◆ Record set
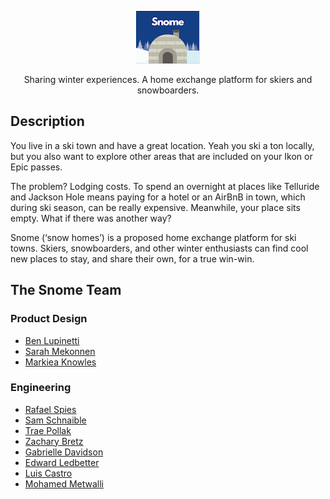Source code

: <p align="center">
  <img src="./Snome.png?raw=true" alt="Snome logo"/>
</p>
<p align="center">
  Sharing winter experiences. A home exchange platform for skiers and snowboarders.
</p>

## Description
You live in a ski town and have a great location. Yeah you ski a ton locally, but you also want to explore other areas that are included on your Ikon or Epic passes.

The problem? Lodging costs.  To spend an overnight at places like Telluride and Jackson Hole means paying for a hotel or an AirBnB in town, which during ski season, can be really expensive. Meanwhile, your place sits empty.  What if there was another way?

Snome (‘snow homes’) is a proposed home exchange platform for ski towns. Skiers, snowboarders, and other winter enthusiasts can find cool new places to stay, and share their own, for a true win-win.

## The Snome Team


### Product Design
- [Ben Lupinetti](benuxdesign.com)
- [Sarah Mekonnen](https://www.sarahmekonnen.com/)
- [Markiea Knowles](https://markieaknowles.com)

### Engineering
- [Rafael Spies](https://github.com/raphaelspies)
- [Sam Schnaible](https://github.com/Sam-Schnaible)
- [Trae Pollak](https://github.com/trae77)
- [Zachary Bretz](https://github.com/zbretz)
- [Gabrielle Davidson](https://github.com/gabriellend)
- [Edward Ledbetter](https://github.com/EdwardLedbetter)
- [Luis Castro](https://github.com/foreverluiscastro)
- [Mohamed Metwalli](https://github.com/mmetwalli96)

◆ How to complete this task
The job here is to retype the data exactly, with no pictures included.

◆ Solution
Source code

: <p align="center">
  <img src="./Snome.png?raw=true" alt="Snome logo"/>
</p>
<p align="center">
  Sharing winter experiences. A home exchange platform for skiers and snowboarders.
</p>

## Description
You live in a ski town and have a great location. Yeah you ski a ton locally, but you also want to explore other areas that are included on your Ikon or Epic passes.

The problem? Lodging costs.  To spend an overnight at places like Telluride and Jackson Hole means paying for a hotel or an AirBnB in town, which during ski season, can be really expensive. Meanwhile, your place sits empty.  What if there was another way?

Snome (‘snow homes’) is a proposed home exchange platform for ski towns. Skiers, snowboarders, and other winter enthusiasts can find cool new places to stay, and share their own, for a true win-win.

## The Snome Team


### Product Design
- [Ben Lupinetti](benuxdesign.com)
- [Sarah Mekonnen](https://www.sarahmekonnen.com/)
- [Markiea Knowles](https://markieaknowles.com)

### Engineering
- [Rafael Spies](https://github.com/raphaelspies)
- [Sam Schnaible](https://github.com/Sam-Schnaible)
- [Trae Pollak](https://github.com/trae77)
- [Zachary Bretz](https://github.com/zbretz)
- [Gabrielle Davidson](https://github.com/gabriellend)
- [Edward Ledbetter](https://github.com/EdwardLedbetter)
- [Luis Castro](https://github.com/foreverluiscastro)
- [Mohamed Metwalli](https://github.com/mmetwalli96)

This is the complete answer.